Walukanis v Rockville Off. Ctr. Assoc. (2016 NY Slip Op 00494)
Walukanis v Rockville Off. Ctr. Assoc.
2016 NY Slip Op 00494
Decided on January 27, 2016
Appellate Division, Second Department
Published by New York State Law Reporting Bureau pursuant to Judiciary Law § 431.
This opinion is uncorrected and subject to revision before publication in the Official Reports.


Decided on January 27, 2016 SUPREME COURT OF THE STATE OF NEW YORK Appellate Division, Second Judicial Department
CHERYL E. CHAMBERS, J.P.
SANDRA L. SGROI
ROBERT J. MILLER
HECTOR D. LASALLE, JJ.

2015-03963
(Index No. 5401/13)

[*1]Richard Walukanis, et al., respondents,

v

Rockville Office Centre Associates, et al., appellants.

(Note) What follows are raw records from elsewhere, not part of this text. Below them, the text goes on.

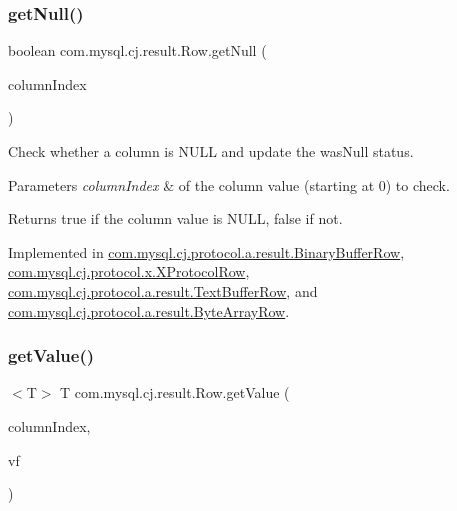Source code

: \subsubsection{\texorpdfstring{get\+Null()}{getNull()}}
{\footnotesize\ttfamily boolean com.\+mysql.\+cj.\+result.\+Row.\+get\+Null (\begin{DoxyParamCaption}\item[{int}]{column\+Index }\end{DoxyParamCaption})}

Check whether a column is N\+U\+LL and update the \textquotesingle{}was\+Null\textquotesingle{} status.


\begin{DoxyParams}{Parameters}
{\em column\+Index} & of the column value (starting at 0) to check.\\
\hline
\end{DoxyParams}
\begin{DoxyReturn}{Returns}
true if the column value is N\+U\+LL, false if not. 
\end{DoxyReturn}


Implemented in \mbox{\hyperlink{classcom_1_1mysql_1_1cj_1_1protocol_1_1a_1_1result_1_1_binary_buffer_row_af16fb029bdd91774e95d8ee502a85e07}{com.\+mysql.\+cj.\+protocol.\+a.\+result.\+Binary\+Buffer\+Row}}, \mbox{\hyperlink{classcom_1_1mysql_1_1cj_1_1protocol_1_1x_1_1_x_protocol_row_adeaa06e6fee80085ce70902ed77ce16a}{com.\+mysql.\+cj.\+protocol.\+x.\+X\+Protocol\+Row}}, \mbox{\hyperlink{classcom_1_1mysql_1_1cj_1_1protocol_1_1a_1_1result_1_1_text_buffer_row_a7539d7bd87e15e6e315e67f7cc535aa6}{com.\+mysql.\+cj.\+protocol.\+a.\+result.\+Text\+Buffer\+Row}}, and \mbox{\hyperlink{classcom_1_1mysql_1_1cj_1_1protocol_1_1a_1_1result_1_1_byte_array_row_a53f7e5fef1221819ac7c48db6dc9ce94}{com.\+mysql.\+cj.\+protocol.\+a.\+result.\+Byte\+Array\+Row}}.

\mbox{\label{interfacecom_1_1mysql_1_1cj_1_1result_1_1_row_adb3bafc1a031d4ea40a2123f6cc42aba}} 
\subsubsection{\texorpdfstring{get\+Value()}{getValue()}}
{\footnotesize\ttfamily $<$T$>$ T com.\+mysql.\+cj.\+result.\+Row.\+get\+Value (\begin{DoxyParamCaption}\item[{int}]{column\+Index,  }\item[{\mbox{\hyperlink{interfacecom_1_1mysql_1_1cj_1_1result_1_1_value_factory}{Value\+Factory}}$<$ T $>$}]{vf }\end{DoxyParamCaption})}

Cascone & Kluepfel, LLP, Garden City, NY (Howard B. Altman of counsel), for appellants.

Abbott Bushlow & Schechner, LLP, Ridgewood, NY (Matthew A. Kaplan of counsel), for respondents.



DECISION & ORDER

In an action to recover damages for personal injuries, etc., the defendants appeal from an order of the Supreme Court, Nassau County (Brown, J.), entered March 12, 2015, which denied their motion for summary judgment dismissing the complaint.

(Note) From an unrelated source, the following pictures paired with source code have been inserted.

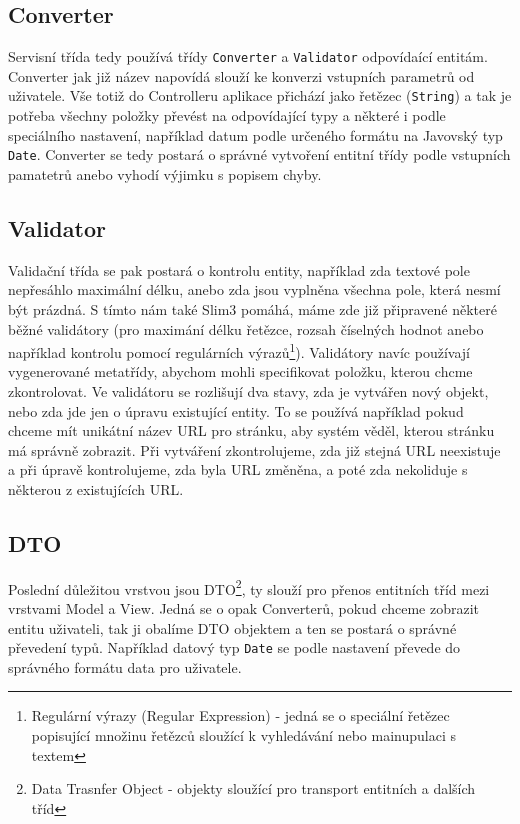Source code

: \subsection{Converter}
Servisní třída tedy používá třídy \verb|Converter| a \verb|Validator| odpovídaící entitám. Converter jak již název napovídá slouží ke konverzi vstupních parametrů od uživatele. Vše totiž do Controlleru aplikace přichází jako řetězec (\verb|String|) a tak je potřeba všechny položky převést na odpovídající typy a některé i podle speciálního nastavení, například datum podle určeného formátu na Javovský typ \verb|Date|. Converter se tedy postará o správné vytvoření entitní třídy podle vstupních pamatetrů anebo vyhodí výjimku s popisem chyby. 

\subsection{Validator}
Validační třída se pak postará o kontrolu entity, například zda textové pole nepřesáhlo maximální délku, anebo zda jsou vyplněna všechna pole, která nesmí být prázdná. S tímto nám také Slim3 pomáhá, máme zde již připravené některé běžné validátory (pro maximání délku řetězce, rozsah číselných hodnot anebo například kontrolu pomocí regulárních výrazů\footnote{Regulární výrazy (Regular Expression) - jedná se o speciální řetězec popisující množinu řetězců sloužící k vyhledávání nebo mainupulaci s textem}). Validátory navíc používají vygenerované metatřídy, abychom mohli specifikovat položku, kterou chcme zkontrolovat. Ve validátoru se rozlišují dva stavy, zda je vytvářen nový objekt, nebo zda jde jen o úpravu existující entity. To se používá například pokud chceme mít unikátní název URL pro stránku, aby systém věděl, kterou stránku má správně zobrazit. Při vytváření zkontrolujeme, zda již stejná URL neexistuje a při úpravě kontrolujeme, zda byla URL změněna, a poté zda nekoliduje s některou z existujících URL. 

\subsection{DTO}
Poslední důležitou vrstvou jsou DTO\footnote{Data Trasnfer Object - objekty sloužící pro transport entitních a dalších tříd}, ty slouží pro přenos entitních tříd mezi vrstvami Model a View. Jedná se o opak Converterů, pokud chceme zobrazit entitu uživateli, tak ji obalíme DTO objektem a ten se postará o správné převedení typů. Například datový typ \verb|Date| se podle nastavení převede do správného formátu data pro uživatele.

ORDERED that the order is affirmed, with costs.

The injured plaintiff allegedly tripped and fell over an uneven condition in the area near the entrance doors of the defendants' premises. Thereafter, the injured plaintiff, and his wife suing derivatively, commenced this action against the defendants to recover damages for personal injuries. The defendants moved for summary judgment dismissing the complaint, contending that the alleged hazardous condition was trivial and not actionable. The Supreme Court denied the motion.

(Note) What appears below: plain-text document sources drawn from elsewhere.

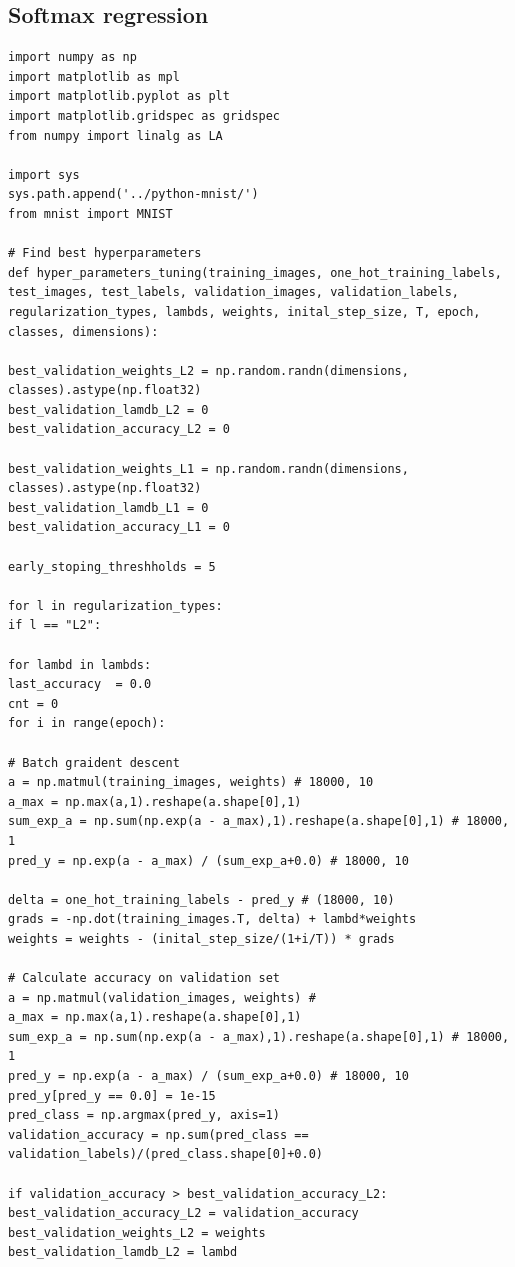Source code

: \documentclass{article} %
\begin{document}
\subsection{Softmax regression}
\lstset{language=Python}
\begin{lstlisting}
import numpy as np
import matplotlib as mpl
import matplotlib.pyplot as plt
import matplotlib.gridspec as gridspec
from numpy import linalg as LA

import sys
sys.path.append('../python-mnist/')
from mnist import MNIST

# Find best hyperparameters 
def hyper_parameters_tuning(training_images, one_hot_training_labels, test_images, test_labels, validation_images, validation_labels, regularization_types, lambds, weights, inital_step_size, T, epoch, classes, dimensions):

best_validation_weights_L2 = np.random.randn(dimensions, classes).astype(np.float32) 
best_validation_lamdb_L2 = 0
best_validation_accuracy_L2 = 0

best_validation_weights_L1 = np.random.randn(dimensions, classes).astype(np.float32) 
best_validation_lamdb_L1 = 0
best_validation_accuracy_L1 = 0

early_stoping_threshholds = 5

for l in regularization_types:
if l == "L2":

for lambd in lambds:
last_accuracy  = 0.0
cnt = 0
for i in range(epoch):

# Batch graident descent
a = np.matmul(training_images, weights) # 18000, 10
a_max = np.max(a,1).reshape(a.shape[0],1)
sum_exp_a = np.sum(np.exp(a - a_max),1).reshape(a.shape[0],1) # 18000, 1
pred_y = np.exp(a - a_max) / (sum_exp_a+0.0) # 18000, 10

delta = one_hot_training_labels - pred_y # (18000, 10)
grads = -np.dot(training_images.T, delta) + lambd*weights
weights = weights - (inital_step_size/(1+i/T)) * grads

# Calculate accuracy on validation set
a = np.matmul(validation_images, weights) #
a_max = np.max(a,1).reshape(a.shape[0],1)
sum_exp_a = np.sum(np.exp(a - a_max),1).reshape(a.shape[0],1) # 18000, 1
pred_y = np.exp(a - a_max) / (sum_exp_a+0.0) # 18000, 10
pred_y[pred_y == 0.0] = 1e-15       
pred_class = np.argmax(pred_y, axis=1)
validation_accuracy = np.sum(pred_class == validation_labels)/(pred_class.shape[0]+0.0)

if validation_accuracy > best_validation_accuracy_L2:
best_validation_accuracy_L2 = validation_accuracy
best_validation_weights_L2 = weights
best_validation_lamdb_L2 = lambd


\end{lstlisting}
\end{document}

Viewing the evidence in the light most favorable to the plaintiffs as the nonmovants (see Pearson v Dix McBride, 63 AD3d 895), the defendants failed to establish their prima facie entitlement to judgment as a matter of law. Considering the width, depth, elevation, irregularity, and appearance of the defect, together with the time, place, and circumstance of the injury, it cannot be said as a matter of law that the condition at issue was trivial and therefore not actionable (see Hutchinson v Sheridan Hill House Corp., 26 NY3d 66; Trincere v County of Suffolk, 90 NY2d 976, 978). Since the defendants failed to establish their prima facie entitlement to judgment as a matter of law, it is not necessary to review the sufficiency of the plaintiffs' opposition papers (see Winegrad v New York Univ. Med. Ctr., 64 NY2d 851).

Accordingly, the Supreme Court properly denied the defendants' motion for summary judgment dismissing the complaint.

CHAMBERS, J.P., SGROI, MILLER and LASALLE, JJ., concur.